The wise internet having failed me in my quest for answers, it was time to take matters into my own hands by Reading the Code. Unfortunately, thanks to the transpilation and cross-compilation and minifying and whatever the hell else webpack does to my beautiful tsx, it was basically impossible to grok what was happening by just jumping to definitions through my editor. I did attempt to grep minified React for uses of bind, but hit a dead end there as well.

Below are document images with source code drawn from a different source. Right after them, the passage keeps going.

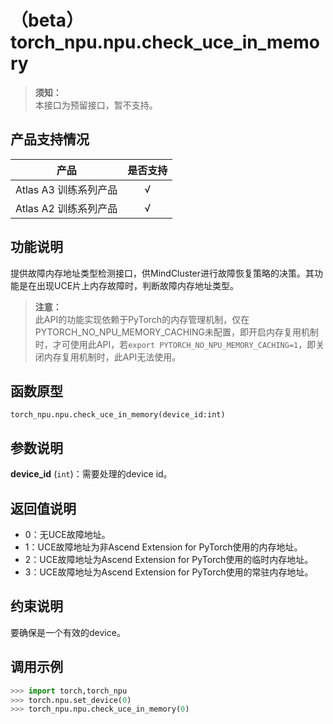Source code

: # （beta）torch_npu.npu.check_uce_in_memory

>**须知：**<br>
>本接口为预留接口，暂不支持。

## 产品支持情况

| 产品                                                         | 是否支持 |
| ------------------------------------------------------------ | :------: |
|<term>Atlas A3 训练系列产品</term>            |    √     |
|<term>Atlas A2 训练系列产品</term>  | √   |


## 功能说明

提供故障内存地址类型检测接口，供MindCluster进行故障恢复策略的决策。其功能是在出现UCE片上内存故障时，判断故障内存地址类型。

>**注意：**<br>
>此API的功能实现依赖于PyTorch的内存管理机制，仅在PYTORCH_NO_NPU_MEMORY_CACHING未配置，即开启内存复用机制时，才可使用此API，若`export PYTORCH_NO_NPU_MEMORY_CACHING=1`，即关闭内存复用机制时，此API无法使用。

## 函数原型

```
torch_npu.npu.check_uce_in_memory(device_id:int)
```

## 参数说明

**device_id** (`int`)：需要处理的device id。


## 返回值说明

- 0：无UCE故障地址。
- 1：UCE故障地址为非Ascend Extension for PyTorch使用的内存地址。
- 2：UCE故障地址为Ascend Extension for PyTorch使用的临时内存地址。
- 3：UCE故障地址为Ascend Extension for PyTorch使用的常驻内存地址。


## 约束说明

要确保是一个有效的device。

## 调用示例

 ```python
>>> import torch,torch_npu
>>> torch.npu.set_device(0)
>>> torch_npu.npu.check_uce_in_memory(0)
 ```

It was at this moment I decided to take the lazy approach (that I should have all along) by inserting a debugger; statement in my changeState function and pray to the Chrome PMs that they found it in their hearts to make the debugger magically work with React apps. After hitting the old :w on my editor and clicking the button on the page, I was seamlessly dropped into some bonkers React javascript. This was the first time I’d ever clicked through the internals of a React app (I’m an infra engineer by day), and I felt right at home with complexity that rivaled parsing Datadog docs to understand how much money they’d charge you. After setting breakpoints at random spots (the Chrome debugger is shockingly ergonomic), and accidentally stepping over functions I wanted to step into, I found the magical line:

function callCallback(callback, context) {
  if (typeof callback !== 'function') {
    throw new Error('Invalid argument passed as callback. Expected a function. Instead ' + ("received: " + callback));
  }
  callback.call(context);
}

callback.call passes in a context object, which is actually the React instance variable - ladies and gentlemen, we got him. Going through the React codebase on Github, sure enough, we see this undocumented binding. this was no easy mystery to solve.